The data:

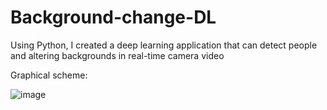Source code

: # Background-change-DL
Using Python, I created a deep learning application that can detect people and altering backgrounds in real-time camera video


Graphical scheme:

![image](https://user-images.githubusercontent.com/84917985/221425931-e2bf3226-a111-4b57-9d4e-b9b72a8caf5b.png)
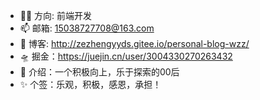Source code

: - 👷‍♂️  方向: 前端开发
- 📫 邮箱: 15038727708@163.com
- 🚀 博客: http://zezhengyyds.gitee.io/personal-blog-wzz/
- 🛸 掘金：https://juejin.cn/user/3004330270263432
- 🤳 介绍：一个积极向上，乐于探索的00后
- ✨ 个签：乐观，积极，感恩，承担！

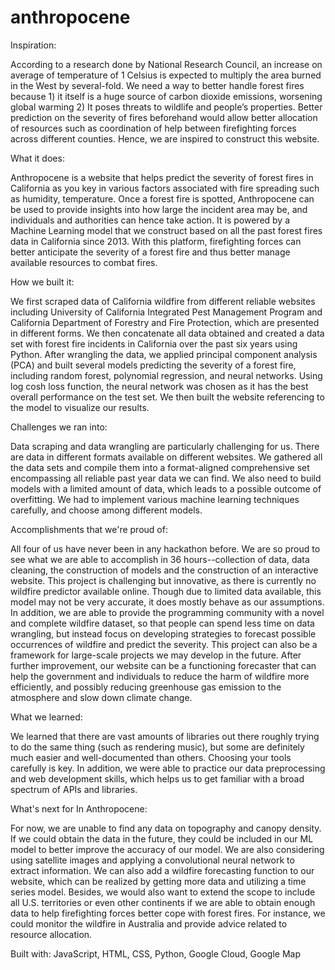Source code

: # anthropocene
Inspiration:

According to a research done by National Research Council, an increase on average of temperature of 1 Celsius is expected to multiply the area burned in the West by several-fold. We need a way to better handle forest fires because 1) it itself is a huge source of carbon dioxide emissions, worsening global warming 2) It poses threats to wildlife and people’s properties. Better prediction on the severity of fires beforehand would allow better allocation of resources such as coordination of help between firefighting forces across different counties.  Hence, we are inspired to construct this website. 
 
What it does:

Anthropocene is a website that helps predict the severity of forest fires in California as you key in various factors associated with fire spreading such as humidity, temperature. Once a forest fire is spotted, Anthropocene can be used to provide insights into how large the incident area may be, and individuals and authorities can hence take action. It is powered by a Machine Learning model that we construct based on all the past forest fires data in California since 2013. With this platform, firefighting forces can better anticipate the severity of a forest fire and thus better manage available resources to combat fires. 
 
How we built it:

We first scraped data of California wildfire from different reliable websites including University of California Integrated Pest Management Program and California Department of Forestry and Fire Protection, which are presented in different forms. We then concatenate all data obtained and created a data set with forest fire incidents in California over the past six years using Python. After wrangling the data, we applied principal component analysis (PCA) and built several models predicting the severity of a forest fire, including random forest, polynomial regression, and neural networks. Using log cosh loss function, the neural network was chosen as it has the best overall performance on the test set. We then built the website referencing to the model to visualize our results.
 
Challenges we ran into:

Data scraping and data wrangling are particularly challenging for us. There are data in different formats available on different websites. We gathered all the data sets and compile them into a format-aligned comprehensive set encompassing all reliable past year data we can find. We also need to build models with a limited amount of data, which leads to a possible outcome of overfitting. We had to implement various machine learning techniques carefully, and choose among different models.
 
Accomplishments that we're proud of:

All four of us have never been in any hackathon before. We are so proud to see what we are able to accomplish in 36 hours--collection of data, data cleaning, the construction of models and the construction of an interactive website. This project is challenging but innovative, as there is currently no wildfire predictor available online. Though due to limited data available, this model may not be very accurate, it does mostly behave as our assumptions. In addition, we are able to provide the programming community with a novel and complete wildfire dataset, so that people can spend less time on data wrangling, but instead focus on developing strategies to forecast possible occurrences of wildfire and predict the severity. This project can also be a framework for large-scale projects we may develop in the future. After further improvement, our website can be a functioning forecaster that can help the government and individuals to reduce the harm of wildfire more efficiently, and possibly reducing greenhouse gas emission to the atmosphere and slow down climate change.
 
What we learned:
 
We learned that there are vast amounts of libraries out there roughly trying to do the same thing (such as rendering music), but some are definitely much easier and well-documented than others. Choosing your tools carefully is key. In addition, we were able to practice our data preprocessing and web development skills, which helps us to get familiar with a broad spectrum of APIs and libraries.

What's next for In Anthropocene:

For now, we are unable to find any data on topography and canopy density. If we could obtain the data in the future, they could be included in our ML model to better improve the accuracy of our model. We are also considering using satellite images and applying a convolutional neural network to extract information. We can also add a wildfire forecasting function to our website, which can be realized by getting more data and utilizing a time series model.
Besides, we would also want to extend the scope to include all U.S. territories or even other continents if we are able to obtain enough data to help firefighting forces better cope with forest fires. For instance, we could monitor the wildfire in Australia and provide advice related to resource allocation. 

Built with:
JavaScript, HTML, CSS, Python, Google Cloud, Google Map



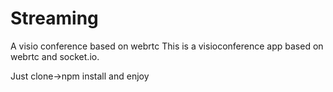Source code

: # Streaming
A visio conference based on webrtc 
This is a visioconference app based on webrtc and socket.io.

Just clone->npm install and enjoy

---

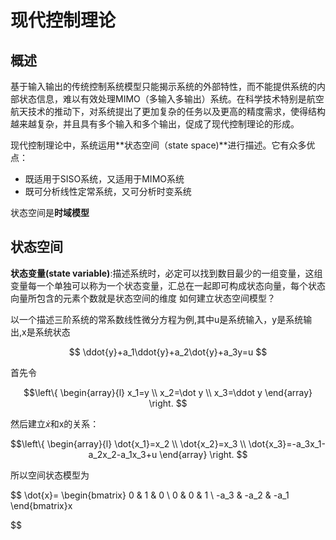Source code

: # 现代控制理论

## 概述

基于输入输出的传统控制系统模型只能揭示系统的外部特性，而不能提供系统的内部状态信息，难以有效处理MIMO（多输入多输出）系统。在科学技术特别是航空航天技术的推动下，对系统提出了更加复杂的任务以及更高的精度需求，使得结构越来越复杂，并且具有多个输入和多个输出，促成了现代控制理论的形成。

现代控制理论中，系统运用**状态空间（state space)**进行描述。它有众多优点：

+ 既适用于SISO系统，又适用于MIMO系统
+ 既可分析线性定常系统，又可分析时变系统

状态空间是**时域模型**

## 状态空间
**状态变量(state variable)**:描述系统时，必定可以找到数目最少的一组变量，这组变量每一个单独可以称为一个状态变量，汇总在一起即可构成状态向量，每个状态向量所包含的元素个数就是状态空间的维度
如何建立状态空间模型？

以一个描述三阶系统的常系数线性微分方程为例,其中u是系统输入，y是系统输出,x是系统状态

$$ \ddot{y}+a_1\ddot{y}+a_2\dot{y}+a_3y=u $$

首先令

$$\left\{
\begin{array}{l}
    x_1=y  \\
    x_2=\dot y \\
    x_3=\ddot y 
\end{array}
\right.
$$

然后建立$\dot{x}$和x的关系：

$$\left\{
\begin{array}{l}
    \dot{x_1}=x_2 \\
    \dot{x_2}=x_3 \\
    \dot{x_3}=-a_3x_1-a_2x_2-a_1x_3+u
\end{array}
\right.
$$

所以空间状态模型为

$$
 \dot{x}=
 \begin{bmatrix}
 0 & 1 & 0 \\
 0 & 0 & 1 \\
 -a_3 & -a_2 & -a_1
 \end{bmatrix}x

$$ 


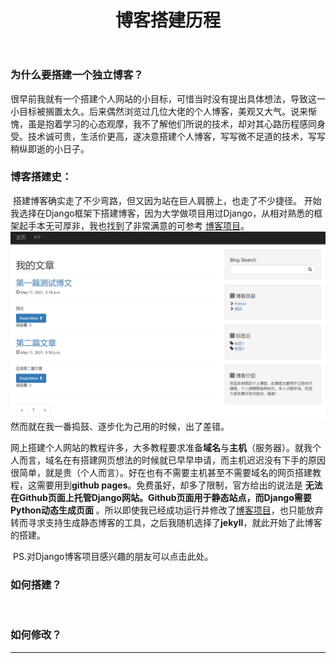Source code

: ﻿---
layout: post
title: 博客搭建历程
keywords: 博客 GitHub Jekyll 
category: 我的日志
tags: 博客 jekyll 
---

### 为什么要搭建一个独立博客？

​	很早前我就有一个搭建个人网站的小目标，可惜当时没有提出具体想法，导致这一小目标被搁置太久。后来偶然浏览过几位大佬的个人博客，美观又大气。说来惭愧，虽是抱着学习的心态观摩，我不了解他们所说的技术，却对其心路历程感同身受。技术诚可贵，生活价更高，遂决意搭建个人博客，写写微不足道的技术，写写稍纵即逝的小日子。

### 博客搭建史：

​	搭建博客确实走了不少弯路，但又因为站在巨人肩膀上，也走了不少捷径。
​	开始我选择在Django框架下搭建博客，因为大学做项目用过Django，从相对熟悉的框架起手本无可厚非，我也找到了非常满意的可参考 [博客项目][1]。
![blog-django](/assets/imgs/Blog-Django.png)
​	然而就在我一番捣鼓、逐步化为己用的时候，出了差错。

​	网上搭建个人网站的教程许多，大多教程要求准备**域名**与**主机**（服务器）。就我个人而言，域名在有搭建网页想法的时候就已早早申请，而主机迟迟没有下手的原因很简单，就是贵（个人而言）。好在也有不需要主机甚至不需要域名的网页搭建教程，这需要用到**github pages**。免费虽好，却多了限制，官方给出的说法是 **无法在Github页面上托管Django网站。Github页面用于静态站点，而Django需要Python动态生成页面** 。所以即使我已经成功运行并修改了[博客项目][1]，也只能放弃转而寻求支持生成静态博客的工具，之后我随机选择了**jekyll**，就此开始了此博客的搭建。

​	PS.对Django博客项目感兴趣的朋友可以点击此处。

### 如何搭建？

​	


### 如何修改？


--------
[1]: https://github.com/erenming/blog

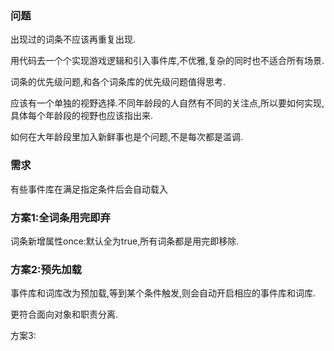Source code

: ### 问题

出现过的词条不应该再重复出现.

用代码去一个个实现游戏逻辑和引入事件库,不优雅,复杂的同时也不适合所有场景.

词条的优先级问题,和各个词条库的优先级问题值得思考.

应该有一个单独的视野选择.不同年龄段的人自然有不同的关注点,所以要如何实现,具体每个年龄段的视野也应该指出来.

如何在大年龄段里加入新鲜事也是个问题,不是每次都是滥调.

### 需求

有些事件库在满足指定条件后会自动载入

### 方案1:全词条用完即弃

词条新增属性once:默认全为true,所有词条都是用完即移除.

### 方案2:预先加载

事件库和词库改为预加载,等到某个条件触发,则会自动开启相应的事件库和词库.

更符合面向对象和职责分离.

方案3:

==

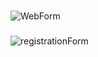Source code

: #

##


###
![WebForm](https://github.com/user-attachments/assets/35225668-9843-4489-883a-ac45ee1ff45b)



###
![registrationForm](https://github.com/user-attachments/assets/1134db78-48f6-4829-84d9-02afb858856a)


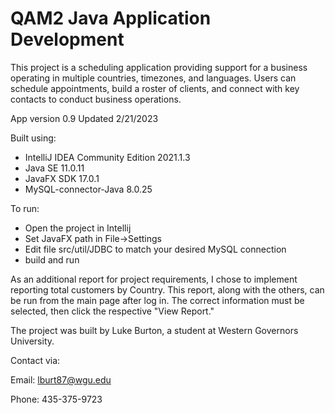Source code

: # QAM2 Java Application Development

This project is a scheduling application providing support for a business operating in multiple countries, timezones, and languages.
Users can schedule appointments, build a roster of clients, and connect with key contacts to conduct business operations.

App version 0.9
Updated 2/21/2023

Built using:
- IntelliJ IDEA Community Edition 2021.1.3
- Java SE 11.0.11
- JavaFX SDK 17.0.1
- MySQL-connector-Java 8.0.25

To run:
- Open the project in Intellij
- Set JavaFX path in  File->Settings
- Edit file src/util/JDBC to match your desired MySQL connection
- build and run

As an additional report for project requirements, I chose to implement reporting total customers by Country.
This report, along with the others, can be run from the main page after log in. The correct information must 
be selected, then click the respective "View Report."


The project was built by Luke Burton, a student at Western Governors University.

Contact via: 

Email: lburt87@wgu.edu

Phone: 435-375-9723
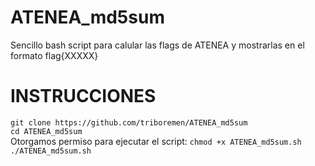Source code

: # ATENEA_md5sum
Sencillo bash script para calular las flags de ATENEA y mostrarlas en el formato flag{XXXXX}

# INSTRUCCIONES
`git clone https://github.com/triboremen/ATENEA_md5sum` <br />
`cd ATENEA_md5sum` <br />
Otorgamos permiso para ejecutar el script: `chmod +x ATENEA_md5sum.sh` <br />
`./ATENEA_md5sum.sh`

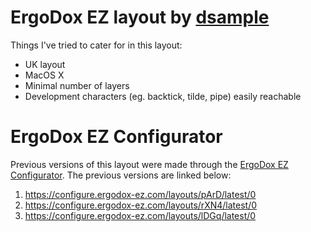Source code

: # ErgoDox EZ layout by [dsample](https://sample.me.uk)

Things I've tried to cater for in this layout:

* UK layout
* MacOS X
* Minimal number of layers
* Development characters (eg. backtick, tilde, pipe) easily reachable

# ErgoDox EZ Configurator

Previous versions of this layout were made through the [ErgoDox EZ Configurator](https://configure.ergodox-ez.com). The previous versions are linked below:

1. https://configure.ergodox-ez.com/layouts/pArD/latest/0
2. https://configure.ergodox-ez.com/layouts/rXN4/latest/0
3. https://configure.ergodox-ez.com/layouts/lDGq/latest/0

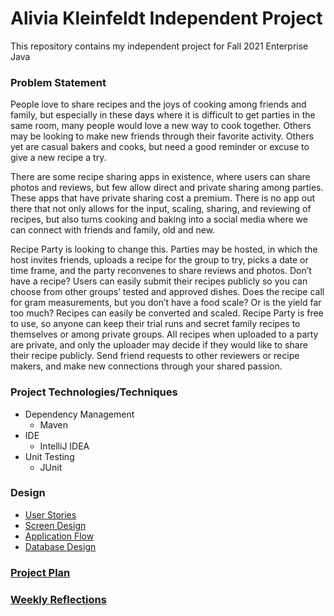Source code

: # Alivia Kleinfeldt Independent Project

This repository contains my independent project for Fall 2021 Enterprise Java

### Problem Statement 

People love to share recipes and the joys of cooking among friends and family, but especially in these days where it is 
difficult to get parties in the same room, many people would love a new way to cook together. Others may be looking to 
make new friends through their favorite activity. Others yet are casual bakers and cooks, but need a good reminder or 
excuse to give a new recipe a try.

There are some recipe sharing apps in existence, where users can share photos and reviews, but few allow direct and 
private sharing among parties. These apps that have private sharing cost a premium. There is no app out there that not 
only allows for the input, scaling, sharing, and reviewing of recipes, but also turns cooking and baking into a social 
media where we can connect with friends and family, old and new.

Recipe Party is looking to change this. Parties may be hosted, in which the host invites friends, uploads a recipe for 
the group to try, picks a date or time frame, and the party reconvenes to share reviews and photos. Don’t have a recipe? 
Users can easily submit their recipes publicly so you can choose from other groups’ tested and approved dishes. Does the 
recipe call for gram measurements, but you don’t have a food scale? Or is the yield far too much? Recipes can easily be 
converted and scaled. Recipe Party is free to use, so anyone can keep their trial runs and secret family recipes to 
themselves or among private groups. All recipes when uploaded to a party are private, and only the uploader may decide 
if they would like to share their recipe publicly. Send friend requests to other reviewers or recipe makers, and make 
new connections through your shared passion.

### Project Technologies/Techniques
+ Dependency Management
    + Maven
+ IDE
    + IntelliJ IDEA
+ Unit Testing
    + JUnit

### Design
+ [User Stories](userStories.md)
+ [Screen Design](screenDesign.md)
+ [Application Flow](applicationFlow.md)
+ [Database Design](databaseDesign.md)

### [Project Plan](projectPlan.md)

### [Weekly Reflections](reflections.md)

Task directions:
Starting at the line that contains "# INSTRUCCIONES" and ending at the line that contains "2. https://configure.ergodox-ez.com/layouts/rXN4/latest/0", transcribe the material above exactly, excluding pictures.

Response to this exercise:
# INSTRUCCIONES
`git clone https://github.com/triboremen/ATENEA_md5sum` <br />
`cd ATENEA_md5sum` <br />
Otorgamos permiso para ejecutar el script: `chmod +x ATENEA_md5sum.sh` <br />
`./ATENEA_md5sum.sh`

Source code

: # ErgoDox EZ layout by [dsample](https://sample.me.uk)

Things I've tried to cater for in this layout:

* UK layout
* MacOS X
* Minimal number of layers
* Development characters (eg. backtick, tilde, pipe) easily reachable

# ErgoDox EZ Configurator

Previous versions of this layout were made through the [ErgoDox EZ Configurator](https://configure.ergodox-ez.com). The previous versions are linked below:

1. https://configure.ergodox-ez.com/layouts/pArD/latest/0
2. https://configure.ergodox-ez.com/layouts/rXN4/latest/0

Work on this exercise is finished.